In that scientific context, the Diké project builds upon the following key observation. All compression techniques only focus on preserving the model accuracy on a given task. But there is no such thing as a free lunch: if we remove most of these weights (sometimes 99%!) and the accuracy of the model remains the same if not higher, we may be trading for model bias, fairness or ethics without knowing it. We study the hypothesis that what is discarded may be related to harmful side effects.


  • Emma Strubell, Ananya Ganesh, and Andrew McCallum. 2019. Energy and Policy Considerations for Deep Learning in NLP. In Proceedings of the 57th Annual Meeting of the Association for Computational Linguistics, pages 3645–3650, Florence, Italy. Association for Computational Linguistics.
  • Gupta, Manish, and Puneet Agrawal. “Compression of deep learning models for text: A survey.” ACM Transactions on Knowledge Discovery from Data (TKDD) 16.4 (2022): 1-55.
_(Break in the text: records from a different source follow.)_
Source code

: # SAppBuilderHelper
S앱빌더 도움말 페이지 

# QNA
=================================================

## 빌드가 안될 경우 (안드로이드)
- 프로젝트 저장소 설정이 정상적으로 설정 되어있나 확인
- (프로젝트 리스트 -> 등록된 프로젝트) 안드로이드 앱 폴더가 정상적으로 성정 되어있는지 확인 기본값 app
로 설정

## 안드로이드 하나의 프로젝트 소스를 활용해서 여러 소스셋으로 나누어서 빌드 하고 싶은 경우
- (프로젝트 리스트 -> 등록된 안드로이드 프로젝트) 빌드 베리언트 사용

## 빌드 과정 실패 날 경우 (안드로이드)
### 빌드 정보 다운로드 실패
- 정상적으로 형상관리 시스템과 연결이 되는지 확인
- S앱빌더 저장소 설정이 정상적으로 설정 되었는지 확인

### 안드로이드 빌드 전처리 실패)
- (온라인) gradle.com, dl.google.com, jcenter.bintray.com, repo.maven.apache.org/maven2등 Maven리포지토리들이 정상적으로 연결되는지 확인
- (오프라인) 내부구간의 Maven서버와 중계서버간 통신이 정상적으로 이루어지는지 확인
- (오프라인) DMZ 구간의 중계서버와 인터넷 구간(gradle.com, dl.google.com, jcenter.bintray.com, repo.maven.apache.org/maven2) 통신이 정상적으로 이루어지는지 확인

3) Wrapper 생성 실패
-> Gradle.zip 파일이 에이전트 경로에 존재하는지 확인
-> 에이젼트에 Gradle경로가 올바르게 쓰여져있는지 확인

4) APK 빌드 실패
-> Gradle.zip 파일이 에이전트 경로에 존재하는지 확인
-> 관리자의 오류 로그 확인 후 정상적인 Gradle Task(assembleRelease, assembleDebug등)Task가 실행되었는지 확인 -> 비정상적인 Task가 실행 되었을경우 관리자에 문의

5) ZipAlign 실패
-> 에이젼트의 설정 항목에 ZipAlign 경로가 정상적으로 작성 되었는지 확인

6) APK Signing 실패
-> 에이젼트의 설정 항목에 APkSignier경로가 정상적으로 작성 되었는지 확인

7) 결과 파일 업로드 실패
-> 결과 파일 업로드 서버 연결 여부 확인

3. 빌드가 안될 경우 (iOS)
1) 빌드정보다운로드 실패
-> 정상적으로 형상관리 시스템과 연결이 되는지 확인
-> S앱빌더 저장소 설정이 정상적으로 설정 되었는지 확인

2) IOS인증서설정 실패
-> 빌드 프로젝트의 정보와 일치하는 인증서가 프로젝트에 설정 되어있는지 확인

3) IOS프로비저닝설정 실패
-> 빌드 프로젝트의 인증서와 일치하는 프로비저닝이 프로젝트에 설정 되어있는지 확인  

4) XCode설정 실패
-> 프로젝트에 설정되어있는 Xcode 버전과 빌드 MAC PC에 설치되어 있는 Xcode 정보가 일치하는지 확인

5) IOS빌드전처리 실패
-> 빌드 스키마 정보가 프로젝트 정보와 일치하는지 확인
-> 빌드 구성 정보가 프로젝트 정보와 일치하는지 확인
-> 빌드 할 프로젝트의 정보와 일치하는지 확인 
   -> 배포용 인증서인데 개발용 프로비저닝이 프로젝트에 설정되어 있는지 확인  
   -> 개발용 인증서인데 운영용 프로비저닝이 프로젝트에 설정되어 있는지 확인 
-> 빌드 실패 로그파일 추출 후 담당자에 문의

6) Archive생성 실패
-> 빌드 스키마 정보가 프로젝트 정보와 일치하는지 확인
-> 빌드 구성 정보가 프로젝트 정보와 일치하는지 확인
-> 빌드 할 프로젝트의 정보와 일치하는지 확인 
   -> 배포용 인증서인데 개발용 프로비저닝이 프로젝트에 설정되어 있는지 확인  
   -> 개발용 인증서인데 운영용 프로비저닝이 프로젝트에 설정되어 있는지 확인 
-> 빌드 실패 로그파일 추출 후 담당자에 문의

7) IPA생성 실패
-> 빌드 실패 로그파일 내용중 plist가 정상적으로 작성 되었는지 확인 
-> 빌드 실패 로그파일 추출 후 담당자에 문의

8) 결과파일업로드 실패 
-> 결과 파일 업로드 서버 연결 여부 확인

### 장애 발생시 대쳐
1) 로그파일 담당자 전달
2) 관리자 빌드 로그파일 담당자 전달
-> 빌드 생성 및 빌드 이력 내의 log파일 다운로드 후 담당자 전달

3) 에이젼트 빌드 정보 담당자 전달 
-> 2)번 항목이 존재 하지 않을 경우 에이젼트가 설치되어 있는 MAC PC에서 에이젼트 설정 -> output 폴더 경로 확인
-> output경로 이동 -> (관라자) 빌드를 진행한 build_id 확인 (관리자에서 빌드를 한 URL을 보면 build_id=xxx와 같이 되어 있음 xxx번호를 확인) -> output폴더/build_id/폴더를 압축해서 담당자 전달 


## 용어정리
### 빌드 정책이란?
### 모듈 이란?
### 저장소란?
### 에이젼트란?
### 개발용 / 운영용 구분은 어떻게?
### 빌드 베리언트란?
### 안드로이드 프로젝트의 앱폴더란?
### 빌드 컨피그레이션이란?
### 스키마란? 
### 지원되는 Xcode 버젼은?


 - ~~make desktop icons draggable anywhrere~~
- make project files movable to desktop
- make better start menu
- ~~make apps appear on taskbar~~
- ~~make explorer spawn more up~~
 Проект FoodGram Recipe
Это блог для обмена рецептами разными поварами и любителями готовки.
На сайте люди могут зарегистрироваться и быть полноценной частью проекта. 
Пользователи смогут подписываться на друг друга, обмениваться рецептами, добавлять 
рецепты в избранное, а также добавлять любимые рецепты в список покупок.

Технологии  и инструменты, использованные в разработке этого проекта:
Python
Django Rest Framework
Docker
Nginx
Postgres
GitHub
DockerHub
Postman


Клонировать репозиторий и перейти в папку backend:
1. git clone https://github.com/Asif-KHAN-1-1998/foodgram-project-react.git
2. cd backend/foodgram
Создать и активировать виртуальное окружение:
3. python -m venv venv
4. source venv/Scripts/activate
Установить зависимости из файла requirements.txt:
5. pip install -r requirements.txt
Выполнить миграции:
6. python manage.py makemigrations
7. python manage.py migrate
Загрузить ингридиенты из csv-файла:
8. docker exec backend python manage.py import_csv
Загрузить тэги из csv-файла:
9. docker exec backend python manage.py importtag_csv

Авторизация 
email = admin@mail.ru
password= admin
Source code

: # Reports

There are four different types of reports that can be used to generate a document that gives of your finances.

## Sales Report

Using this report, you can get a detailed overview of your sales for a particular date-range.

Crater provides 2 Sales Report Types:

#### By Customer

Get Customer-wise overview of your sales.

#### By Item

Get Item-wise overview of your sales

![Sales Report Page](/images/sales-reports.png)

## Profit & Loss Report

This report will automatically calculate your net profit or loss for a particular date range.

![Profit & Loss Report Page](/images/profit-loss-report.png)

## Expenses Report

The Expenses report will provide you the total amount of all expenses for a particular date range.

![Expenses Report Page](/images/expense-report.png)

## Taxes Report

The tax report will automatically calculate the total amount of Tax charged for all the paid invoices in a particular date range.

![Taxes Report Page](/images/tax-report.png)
  • Nadezhda Chirkova, Ekaterina Lobacheva, and Dmitry Vetrov. 2018. Bayesian Compression for Natural Language Processing. In Proceedings of the 2018 Conference on Empirical Methods in Natural Language Processing, pages 2910–2915, Brussels, Belgium. Association for Computational Linguistics.
  • Jonathan Frankle and Michael Carbin. 2018. The lottery ticket hypothesis: Finding sparse, trainable neural networks. In International Conference on Learning Representations
  • Hooker, Sara, et al. “What do compressed deep neural networks forget?.” arXiv preprint arXiv:1911.05248 (2019).
  • Hooker, Sara, et al. “Characterising bias in compressed models.” arXiv preprint arXiv:2010.03058 (2020).